▶ [Extracted data]
======

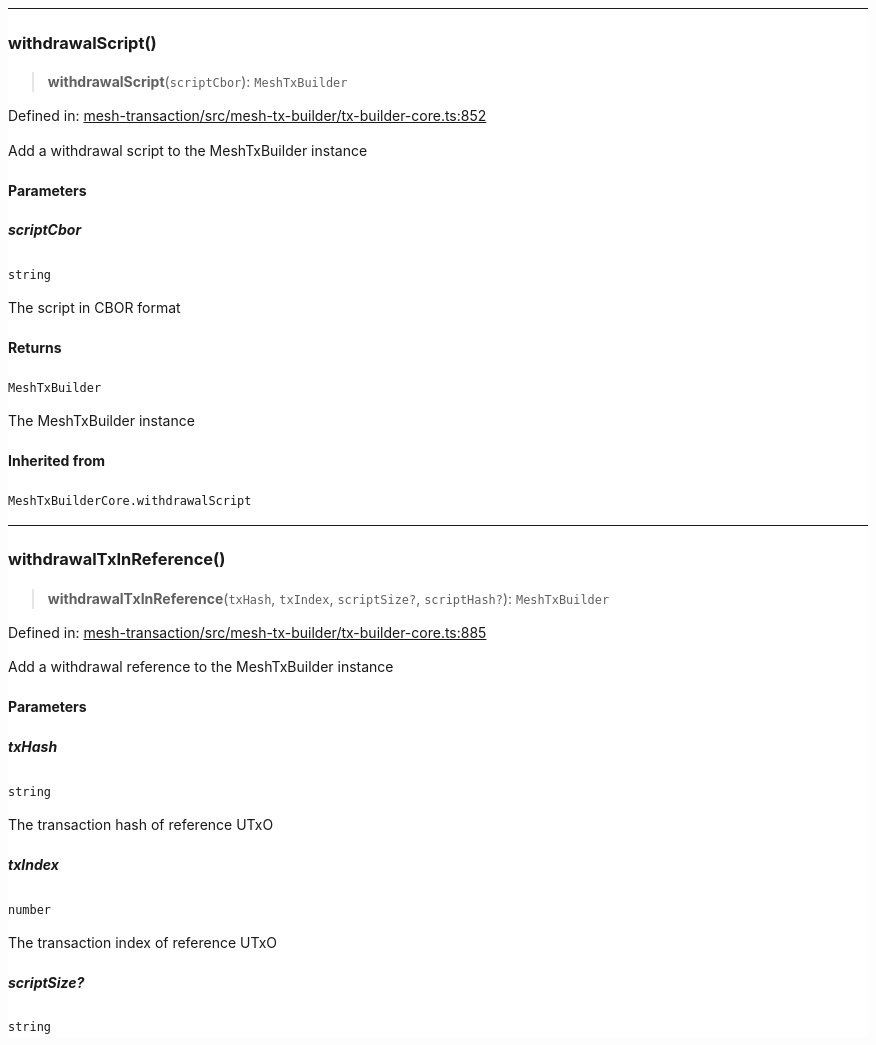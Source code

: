 ***

### withdrawalScript()

> **withdrawalScript**(`scriptCbor`): `MeshTxBuilder`

Defined in: [mesh-transaction/src/mesh-tx-builder/tx-builder-core.ts:852](https://github.com/MeshJS/mesh/blob/1abde1553cbd7cf2cf4e40197fc0de9e4a7d0f49/packages/mesh-transaction/src/mesh-tx-builder/tx-builder-core.ts#L852)

Add a withdrawal script to the MeshTxBuilder instance

#### Parameters

##### scriptCbor

`string`

The script in CBOR format

#### Returns

`MeshTxBuilder`

The MeshTxBuilder instance

#### Inherited from

`MeshTxBuilderCore.withdrawalScript`

***

### withdrawalTxInReference()

> **withdrawalTxInReference**(`txHash`, `txIndex`, `scriptSize?`, `scriptHash?`): `MeshTxBuilder`

Defined in: [mesh-transaction/src/mesh-tx-builder/tx-builder-core.ts:885](https://github.com/MeshJS/mesh/blob/1abde1553cbd7cf2cf4e40197fc0de9e4a7d0f49/packages/mesh-transaction/src/mesh-tx-builder/tx-builder-core.ts#L885)

Add a withdrawal reference to the MeshTxBuilder instance

#### Parameters

##### txHash

`string`

The transaction hash of reference UTxO

##### txIndex

`number`

The transaction index of reference UTxO

##### scriptSize?

`string`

======

▶ [Your objective] Only the lines from the one containing "The transaction index of reference UTxO" through the final line above should be duplicated, exactly as they stand.

▶ [Your response]
The transaction index of reference UTxO

##### scriptSize?

`string`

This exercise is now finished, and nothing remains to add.